==== Stored data
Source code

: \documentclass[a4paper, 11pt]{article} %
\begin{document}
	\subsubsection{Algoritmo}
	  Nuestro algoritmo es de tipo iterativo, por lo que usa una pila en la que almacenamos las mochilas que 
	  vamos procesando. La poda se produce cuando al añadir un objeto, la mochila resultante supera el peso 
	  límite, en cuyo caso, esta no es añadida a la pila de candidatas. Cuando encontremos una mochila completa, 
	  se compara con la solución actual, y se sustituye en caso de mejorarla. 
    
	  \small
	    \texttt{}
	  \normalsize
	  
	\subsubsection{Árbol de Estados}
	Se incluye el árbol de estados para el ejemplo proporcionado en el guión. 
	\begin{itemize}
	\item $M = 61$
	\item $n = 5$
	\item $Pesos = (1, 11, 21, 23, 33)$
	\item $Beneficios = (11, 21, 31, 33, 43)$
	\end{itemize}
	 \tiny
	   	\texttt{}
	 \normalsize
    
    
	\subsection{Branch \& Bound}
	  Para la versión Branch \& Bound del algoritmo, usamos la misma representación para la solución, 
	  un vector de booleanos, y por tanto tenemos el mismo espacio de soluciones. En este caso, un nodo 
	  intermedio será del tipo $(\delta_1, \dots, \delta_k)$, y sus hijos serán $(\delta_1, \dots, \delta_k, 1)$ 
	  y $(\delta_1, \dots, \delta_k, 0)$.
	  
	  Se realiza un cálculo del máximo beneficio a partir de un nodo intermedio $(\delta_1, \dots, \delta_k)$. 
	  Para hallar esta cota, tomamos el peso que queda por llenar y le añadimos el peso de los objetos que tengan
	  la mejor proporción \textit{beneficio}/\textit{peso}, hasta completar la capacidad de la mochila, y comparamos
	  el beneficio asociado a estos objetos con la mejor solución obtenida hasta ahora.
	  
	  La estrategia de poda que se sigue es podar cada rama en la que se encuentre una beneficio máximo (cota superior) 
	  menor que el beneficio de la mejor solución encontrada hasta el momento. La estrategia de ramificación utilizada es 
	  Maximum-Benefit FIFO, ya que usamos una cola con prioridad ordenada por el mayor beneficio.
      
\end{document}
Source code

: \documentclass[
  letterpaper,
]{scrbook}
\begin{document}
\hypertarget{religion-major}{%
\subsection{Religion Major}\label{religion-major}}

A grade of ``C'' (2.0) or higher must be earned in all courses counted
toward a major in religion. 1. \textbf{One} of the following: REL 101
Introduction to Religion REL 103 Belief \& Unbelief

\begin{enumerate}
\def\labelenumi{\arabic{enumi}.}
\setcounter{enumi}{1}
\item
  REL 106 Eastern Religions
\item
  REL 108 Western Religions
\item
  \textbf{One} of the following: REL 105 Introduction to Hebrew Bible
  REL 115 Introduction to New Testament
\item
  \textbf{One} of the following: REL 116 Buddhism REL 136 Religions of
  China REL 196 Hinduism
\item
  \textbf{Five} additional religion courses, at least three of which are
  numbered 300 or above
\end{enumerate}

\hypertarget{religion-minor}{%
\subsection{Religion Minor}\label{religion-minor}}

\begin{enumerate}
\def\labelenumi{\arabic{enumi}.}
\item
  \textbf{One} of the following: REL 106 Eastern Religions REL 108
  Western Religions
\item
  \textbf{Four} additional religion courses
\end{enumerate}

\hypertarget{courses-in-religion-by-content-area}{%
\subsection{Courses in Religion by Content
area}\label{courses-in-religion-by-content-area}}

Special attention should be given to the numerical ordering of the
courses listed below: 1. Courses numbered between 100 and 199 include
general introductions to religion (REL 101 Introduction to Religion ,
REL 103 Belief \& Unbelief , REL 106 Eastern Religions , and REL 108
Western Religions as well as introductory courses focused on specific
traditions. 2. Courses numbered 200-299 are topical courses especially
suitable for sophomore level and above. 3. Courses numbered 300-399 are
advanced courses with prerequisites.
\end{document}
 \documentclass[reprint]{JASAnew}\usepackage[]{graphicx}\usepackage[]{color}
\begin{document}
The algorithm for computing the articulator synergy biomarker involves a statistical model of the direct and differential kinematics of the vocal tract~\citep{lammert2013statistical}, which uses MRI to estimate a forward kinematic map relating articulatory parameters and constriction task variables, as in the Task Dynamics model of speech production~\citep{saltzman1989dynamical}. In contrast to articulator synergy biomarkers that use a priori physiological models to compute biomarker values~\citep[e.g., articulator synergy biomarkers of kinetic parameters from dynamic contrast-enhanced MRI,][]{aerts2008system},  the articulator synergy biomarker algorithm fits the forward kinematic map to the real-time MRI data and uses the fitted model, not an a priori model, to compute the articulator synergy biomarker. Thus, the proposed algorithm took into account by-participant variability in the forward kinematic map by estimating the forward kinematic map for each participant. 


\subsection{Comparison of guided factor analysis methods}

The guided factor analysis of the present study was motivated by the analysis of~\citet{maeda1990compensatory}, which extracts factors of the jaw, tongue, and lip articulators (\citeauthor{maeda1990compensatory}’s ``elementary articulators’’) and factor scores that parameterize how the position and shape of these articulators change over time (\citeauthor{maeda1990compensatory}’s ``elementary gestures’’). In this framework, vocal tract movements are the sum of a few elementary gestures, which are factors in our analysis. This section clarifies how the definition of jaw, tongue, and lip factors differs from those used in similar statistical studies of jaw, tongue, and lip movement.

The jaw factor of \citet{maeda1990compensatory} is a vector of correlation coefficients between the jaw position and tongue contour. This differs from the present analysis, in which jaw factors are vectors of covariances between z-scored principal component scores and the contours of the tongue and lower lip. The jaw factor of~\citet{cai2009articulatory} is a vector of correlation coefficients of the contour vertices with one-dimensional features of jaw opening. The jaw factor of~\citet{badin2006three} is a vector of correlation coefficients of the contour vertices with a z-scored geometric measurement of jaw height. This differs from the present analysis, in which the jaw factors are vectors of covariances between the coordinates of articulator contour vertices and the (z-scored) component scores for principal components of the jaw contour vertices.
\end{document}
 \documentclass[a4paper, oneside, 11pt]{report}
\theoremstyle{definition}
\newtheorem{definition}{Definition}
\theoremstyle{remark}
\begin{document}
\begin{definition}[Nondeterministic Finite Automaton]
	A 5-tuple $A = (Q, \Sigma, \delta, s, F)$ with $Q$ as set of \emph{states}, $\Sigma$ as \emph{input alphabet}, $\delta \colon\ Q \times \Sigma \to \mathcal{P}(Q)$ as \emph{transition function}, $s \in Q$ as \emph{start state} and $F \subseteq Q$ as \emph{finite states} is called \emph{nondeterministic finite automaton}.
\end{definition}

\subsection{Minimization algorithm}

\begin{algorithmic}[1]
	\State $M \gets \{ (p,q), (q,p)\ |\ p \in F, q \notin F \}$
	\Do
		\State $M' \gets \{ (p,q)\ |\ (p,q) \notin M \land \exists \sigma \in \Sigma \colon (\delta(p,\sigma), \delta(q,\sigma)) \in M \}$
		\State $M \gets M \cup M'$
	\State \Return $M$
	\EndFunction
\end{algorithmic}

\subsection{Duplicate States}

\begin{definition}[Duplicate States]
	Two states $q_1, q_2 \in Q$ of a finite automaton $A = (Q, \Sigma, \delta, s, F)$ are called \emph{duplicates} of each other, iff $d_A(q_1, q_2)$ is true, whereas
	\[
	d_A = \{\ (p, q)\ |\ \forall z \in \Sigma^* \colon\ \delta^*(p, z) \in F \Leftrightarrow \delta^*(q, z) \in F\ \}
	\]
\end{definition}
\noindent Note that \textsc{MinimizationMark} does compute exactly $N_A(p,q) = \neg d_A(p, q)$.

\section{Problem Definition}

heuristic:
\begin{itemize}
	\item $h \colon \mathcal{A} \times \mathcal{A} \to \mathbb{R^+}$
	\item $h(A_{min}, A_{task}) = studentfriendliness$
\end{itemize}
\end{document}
========
**Work request:**
Could you work out how many lines in the records include "estrategia"? Answer with the number only.

**Task result:**
2